Entries supplied –
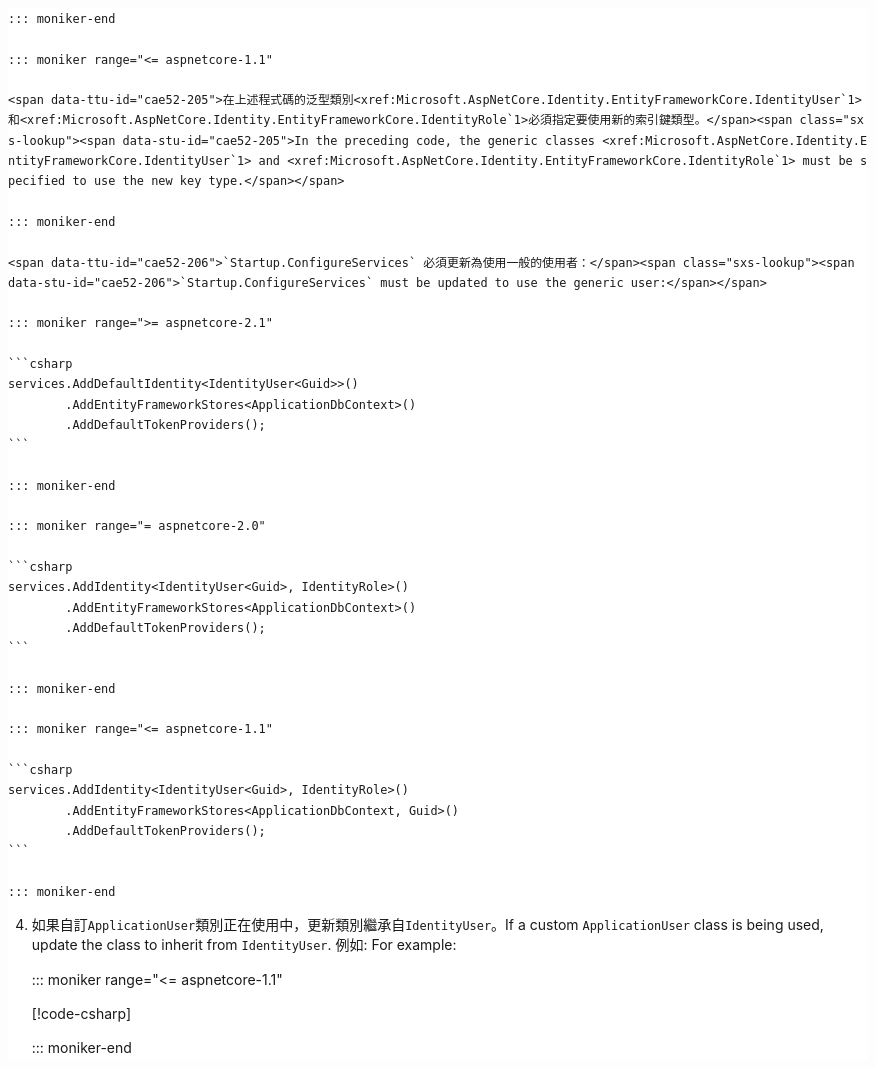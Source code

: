     ::: moniker-end

    ::: moniker range="<= aspnetcore-1.1"

    <span data-ttu-id="cae52-205">在上述程式碼的泛型類別<xref:Microsoft.AspNetCore.Identity.EntityFrameworkCore.IdentityUser`1>和<xref:Microsoft.AspNetCore.Identity.EntityFrameworkCore.IdentityRole`1>必須指定要使用新的索引鍵類型。</span><span class="sxs-lookup"><span data-stu-id="cae52-205">In the preceding code, the generic classes <xref:Microsoft.AspNetCore.Identity.EntityFrameworkCore.IdentityUser`1> and <xref:Microsoft.AspNetCore.Identity.EntityFrameworkCore.IdentityRole`1> must be specified to use the new key type.</span></span>

    ::: moniker-end

    <span data-ttu-id="cae52-206">`Startup.ConfigureServices` 必須更新為使用一般的使用者：</span><span class="sxs-lookup"><span data-stu-id="cae52-206">`Startup.ConfigureServices` must be updated to use the generic user:</span></span>

    ::: moniker range=">= aspnetcore-2.1"

    ```csharp
    services.AddDefaultIdentity<IdentityUser<Guid>>()
            .AddEntityFrameworkStores<ApplicationDbContext>()
            .AddDefaultTokenProviders();
    ```

    ::: moniker-end

    ::: moniker range="= aspnetcore-2.0"

    ```csharp
    services.AddIdentity<IdentityUser<Guid>, IdentityRole>()
            .AddEntityFrameworkStores<ApplicationDbContext>()
            .AddDefaultTokenProviders();
    ```

    ::: moniker-end

    ::: moniker range="<= aspnetcore-1.1"

    ```csharp
    services.AddIdentity<IdentityUser<Guid>, IdentityRole>()
            .AddEntityFrameworkStores<ApplicationDbContext, Guid>()
            .AddDefaultTokenProviders();
    ```

    ::: moniker-end

4. <span data-ttu-id="cae52-207">如果自訂`ApplicationUser`類別正在使用中，更新類別繼承自`IdentityUser`。</span><span class="sxs-lookup"><span data-stu-id="cae52-207">If a custom `ApplicationUser` class is being used, update the class to inherit from `IdentityUser`.</span></span> <span data-ttu-id="cae52-208">例如: </span><span class="sxs-lookup"><span data-stu-id="cae52-208">For example:</span></span>

    ::: moniker range="<= aspnetcore-1.1"

    [!code-csharp[](customize-identity-model/samples/1.1/MvcSampleApp/Models/ApplicationUser.cs?name=snippet_ApplicationUser&highlight=4)]

    ::: moniker-end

Work instruction – How many lines of the records contain the word "data"? Reply with the number and nothing else.

Exercise output – 3